# Do shrimp eat yeast?



## tiger15 (Apr 9, 2017)

I have baker yeast to feed daphnia culture. Cherry shrimp don't eat live daphnia. Do they eat yeast?


----------



## mistergreen (Mar 3, 2007)

No, not directly. Cherry shrimps are not filter feeders like daphnia.
You can add yeast or nutritional yeast into your homemade shrimp food though.


----------



## tiger15 (Apr 9, 2017)

Are you sure that cherry shrimp don’t filter feed? Why are they constantly flipping their front legs to circulate water into their mouths? They spend more time flipping than moving around to graze.


----------



## DutchMuch (Apr 12, 2017)

they aren't "circulating water" into their mouth they are eating  and cleaning themselves.


----------



## mistergreen (Mar 3, 2007)

Yeah, pretty sure they are not filter feeders.
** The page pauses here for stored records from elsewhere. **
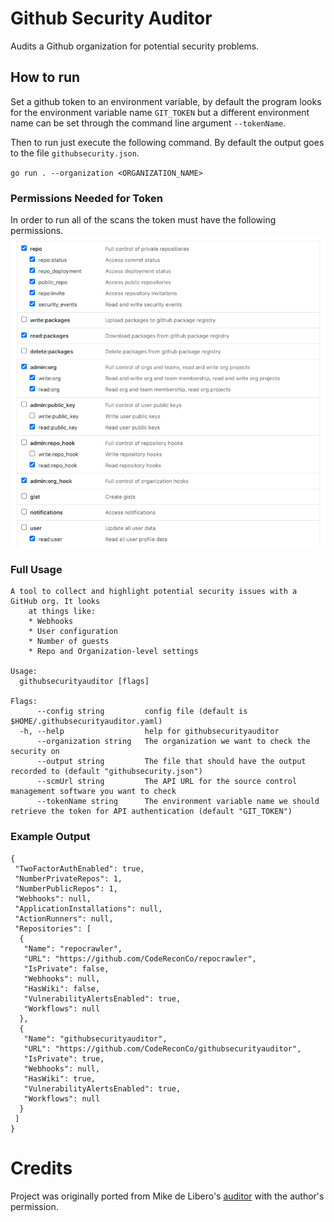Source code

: # Github Security Auditor
Audits a Github organization for potential security problems.

## How to run
Set a github token to an environment variable, by default the program 
looks for the environment variable name `GIT_TOKEN` but a different
environment name can be set through the command line argument `--tokenName`.

Then to run just execute the following command. By default the output goes to 
the file `githubsecurity.json`.

`go run . --organization <ORGANIZATION_NAME>` 

### Permissions Needed for Token
In order to run all of the scans the token must have the following permissions.
![Github token permissions](img/github_token_permissions.png)

### Full Usage
```
A tool to collect and highlight potential security issues with a GitHub org. It looks
	at things like:
	* Webhooks
	* User configuration
	* Number of guests
	* Repo and Organization-level settings

Usage:
  githubsecurityauditor [flags]

Flags:
      --config string         config file (default is $HOME/.githubsecurityauditor.yaml)
  -h, --help                  help for githubsecurityauditor
      --organization string   The organization we want to check the security on
      --output string         The file that should have the output recorded to (default "githubsecurity.json")
      --scmUrl string         The API URL for the source control management software you want to check
      --tokenName string      The environment variable name we should retrieve the token for API authentication (default "GIT_TOKEN")
```
### Example Output
```
{
 "TwoFactorAuthEnabled": true,
 "NumberPrivateRepos": 1,
 "NumberPublicRepos": 1,
 "Webhooks": null,
 "ApplicationInstallations": null,
 "ActionRunners": null,
 "Repositories": [
  {
   "Name": "repocrawler",
   "URL": "https://github.com/CodeReconCo/repocrawler",
   "IsPrivate": false,
   "Webhooks": null,
   "HasWiki": false,
   "VulnerabilityAlertsEnabled": true,
   "Workflows": null
  },
  {
   "Name": "githubsecurityauditor",
   "URL": "https://github.com/CodeReconCo/githubsecurityauditor",
   "IsPrivate": true,
   "Webhooks": null,
   "HasWiki": true,
   "VulnerabilityAlertsEnabled": true,
   "Workflows": null
  }
 ]
}
```

# Credits

Project was originally ported from Mike de Libero's [auditor](https://github.com/CodeReconCo/githubsecurityauditor) with the author's permission.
Some shrimps are where their arms are modified for that purpose, like a bamboo shrimp.


----------



## Gerald (Mar 24, 2008)

Bottom-picking shrimp probably eat settled yeast particles, especially when it sticks to fish food and decaying plant matter.


----------



## tiger15 (Apr 9, 2017)

Dry yeast is ingredient in many high quality fish food. Baker yeast is alive, and I don’t know where it goes into water. Will the yeast revive and swim or drift around to find sugar source in a planted tank and turn into alcohol, or it just get eaten by normal tank micros. I don’t think yeast pellets will settle passively to the bottom. I use yeast to feed daphnia culture and seed diy co2, and it quicly turns milky in water.


----------